**PROBLEM DESCRIPTION:**
The expected response is a copy of every line in the entries below that includes the word "commands".

Records from a data collection
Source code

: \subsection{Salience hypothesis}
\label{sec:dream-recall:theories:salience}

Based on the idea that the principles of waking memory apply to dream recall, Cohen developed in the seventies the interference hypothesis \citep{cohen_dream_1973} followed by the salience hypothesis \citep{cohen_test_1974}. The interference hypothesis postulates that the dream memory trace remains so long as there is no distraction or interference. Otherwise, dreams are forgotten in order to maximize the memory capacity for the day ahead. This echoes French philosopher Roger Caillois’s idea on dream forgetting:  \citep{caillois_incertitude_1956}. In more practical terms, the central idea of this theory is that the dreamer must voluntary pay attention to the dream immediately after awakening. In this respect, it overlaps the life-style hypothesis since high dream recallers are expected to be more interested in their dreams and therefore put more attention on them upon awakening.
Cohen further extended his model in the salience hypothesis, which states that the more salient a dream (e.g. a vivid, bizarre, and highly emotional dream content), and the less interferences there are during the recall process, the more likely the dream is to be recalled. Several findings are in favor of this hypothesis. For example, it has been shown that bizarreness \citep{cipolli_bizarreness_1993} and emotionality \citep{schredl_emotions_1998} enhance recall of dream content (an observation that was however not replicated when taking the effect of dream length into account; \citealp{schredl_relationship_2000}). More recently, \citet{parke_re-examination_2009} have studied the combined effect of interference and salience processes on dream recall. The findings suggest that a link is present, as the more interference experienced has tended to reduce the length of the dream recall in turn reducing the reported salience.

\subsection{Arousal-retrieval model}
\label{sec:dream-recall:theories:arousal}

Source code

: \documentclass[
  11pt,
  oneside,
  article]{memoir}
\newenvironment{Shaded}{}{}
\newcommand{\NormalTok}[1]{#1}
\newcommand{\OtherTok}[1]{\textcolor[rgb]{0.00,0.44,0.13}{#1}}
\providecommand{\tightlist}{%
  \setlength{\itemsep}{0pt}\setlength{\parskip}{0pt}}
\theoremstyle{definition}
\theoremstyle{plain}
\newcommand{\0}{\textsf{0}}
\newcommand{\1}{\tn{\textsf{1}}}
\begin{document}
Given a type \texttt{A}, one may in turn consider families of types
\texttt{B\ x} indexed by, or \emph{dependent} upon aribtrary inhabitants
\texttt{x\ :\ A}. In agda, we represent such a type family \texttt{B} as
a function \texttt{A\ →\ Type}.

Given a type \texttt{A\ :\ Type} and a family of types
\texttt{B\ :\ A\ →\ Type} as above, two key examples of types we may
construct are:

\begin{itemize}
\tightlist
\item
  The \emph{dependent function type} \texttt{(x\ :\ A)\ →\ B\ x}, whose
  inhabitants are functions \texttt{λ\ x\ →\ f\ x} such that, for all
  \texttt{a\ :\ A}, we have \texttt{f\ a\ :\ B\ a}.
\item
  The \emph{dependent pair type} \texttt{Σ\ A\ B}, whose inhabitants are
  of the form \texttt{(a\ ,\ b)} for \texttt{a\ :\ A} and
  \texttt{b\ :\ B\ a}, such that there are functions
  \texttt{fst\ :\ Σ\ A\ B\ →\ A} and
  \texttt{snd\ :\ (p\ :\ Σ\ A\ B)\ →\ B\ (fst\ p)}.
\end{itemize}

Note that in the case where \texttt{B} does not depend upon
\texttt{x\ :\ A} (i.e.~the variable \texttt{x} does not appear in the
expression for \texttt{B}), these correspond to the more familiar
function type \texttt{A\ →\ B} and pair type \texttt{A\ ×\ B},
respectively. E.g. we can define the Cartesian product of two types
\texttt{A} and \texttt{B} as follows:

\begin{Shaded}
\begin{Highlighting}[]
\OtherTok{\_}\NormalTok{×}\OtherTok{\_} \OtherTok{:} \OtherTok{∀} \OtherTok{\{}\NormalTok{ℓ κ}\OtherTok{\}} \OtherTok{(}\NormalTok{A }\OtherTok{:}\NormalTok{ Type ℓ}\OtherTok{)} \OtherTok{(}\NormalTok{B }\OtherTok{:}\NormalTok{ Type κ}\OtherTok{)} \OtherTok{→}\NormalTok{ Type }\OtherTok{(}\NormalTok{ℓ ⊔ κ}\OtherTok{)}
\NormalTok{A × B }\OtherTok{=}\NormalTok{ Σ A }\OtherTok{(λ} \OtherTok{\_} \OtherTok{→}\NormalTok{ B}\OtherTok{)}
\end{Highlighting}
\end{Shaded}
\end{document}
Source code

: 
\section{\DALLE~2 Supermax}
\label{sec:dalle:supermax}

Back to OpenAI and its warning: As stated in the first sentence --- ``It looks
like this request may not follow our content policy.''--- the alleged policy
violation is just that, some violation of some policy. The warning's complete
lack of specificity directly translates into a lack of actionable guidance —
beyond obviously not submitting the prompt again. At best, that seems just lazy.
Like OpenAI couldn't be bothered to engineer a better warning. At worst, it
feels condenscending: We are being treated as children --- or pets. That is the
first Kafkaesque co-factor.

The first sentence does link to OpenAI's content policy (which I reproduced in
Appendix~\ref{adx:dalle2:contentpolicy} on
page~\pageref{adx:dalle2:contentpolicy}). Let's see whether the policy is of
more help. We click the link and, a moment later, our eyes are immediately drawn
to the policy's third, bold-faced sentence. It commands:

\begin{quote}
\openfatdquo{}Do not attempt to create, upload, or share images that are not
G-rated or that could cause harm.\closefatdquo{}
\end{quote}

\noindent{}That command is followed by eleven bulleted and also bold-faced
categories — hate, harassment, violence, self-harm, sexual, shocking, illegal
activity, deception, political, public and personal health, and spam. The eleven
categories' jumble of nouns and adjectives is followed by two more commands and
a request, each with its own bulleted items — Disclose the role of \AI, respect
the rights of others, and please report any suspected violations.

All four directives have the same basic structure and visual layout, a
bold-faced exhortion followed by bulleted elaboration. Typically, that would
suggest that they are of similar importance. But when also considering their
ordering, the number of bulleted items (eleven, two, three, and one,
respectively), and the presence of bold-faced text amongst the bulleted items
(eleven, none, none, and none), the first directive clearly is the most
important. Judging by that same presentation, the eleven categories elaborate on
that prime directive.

**SOLUTION FOR THIS PROBLEM:**
to the policy's third, bold-faced sentence. It commands:
categories' jumble of nouns and adjectives is followed by two more commands and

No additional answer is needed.